§ Data records:

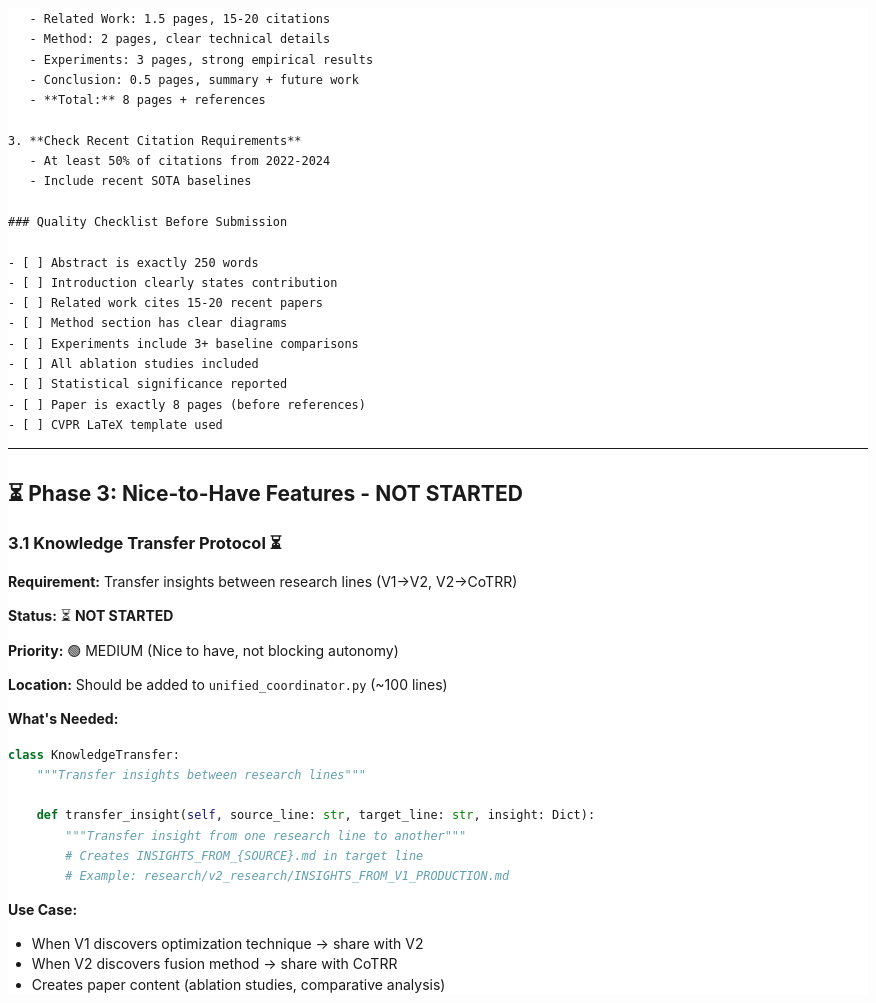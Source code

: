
 ```
   - Related Work: 1.5 pages, 15-20 citations
   - Method: 2 pages, clear technical details
   - Experiments: 3 pages, strong empirical results
   - Conclusion: 0.5 pages, summary + future work
   - **Total:** 8 pages + references

3. **Check Recent Citation Requirements**
   - At least 50% of citations from 2022-2024
   - Include recent SOTA baselines

### Quality Checklist Before Submission

- [ ] Abstract is exactly 250 words
- [ ] Introduction clearly states contribution
- [ ] Related work cites 15-20 recent papers
- [ ] Method section has clear diagrams
- [ ] Experiments include 3+ baseline comparisons
- [ ] All ablation studies included
- [ ] Statistical significance reported
- [ ] Paper is exactly 8 pages (before references)
- [ ] CVPR LaTeX template used
```

---

## ⏳ Phase 3: Nice-to-Have Features - NOT STARTED

### 3.1 Knowledge Transfer Protocol ⏳

**Requirement:** Transfer insights between research lines (V1→V2, V2→CoTRR)

**Status:** ⏳ **NOT STARTED**

**Priority:** 🟢 MEDIUM (Nice to have, not blocking autonomy)

**Location:** Should be added to `unified_coordinator.py` (~100 lines)

**What's Needed:**
```python
class KnowledgeTransfer:
    """Transfer insights between research lines"""

    def transfer_insight(self, source_line: str, target_line: str, insight: Dict):
        """Transfer insight from one research line to another"""
        # Creates INSIGHTS_FROM_{SOURCE}.md in target line
        # Example: research/v2_research/INSIGHTS_FROM_V1_PRODUCTION.md
```

**Use Case:**
- When V1 discovers optimization technique → share with V2
- When V2 discovers fusion method → share with CoTRR
- Creates paper content (ablation studies, comparative analysis)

§ Task: A single figure is required: the number of lines in the data where the word "share" occurs.

§ Task answer: 2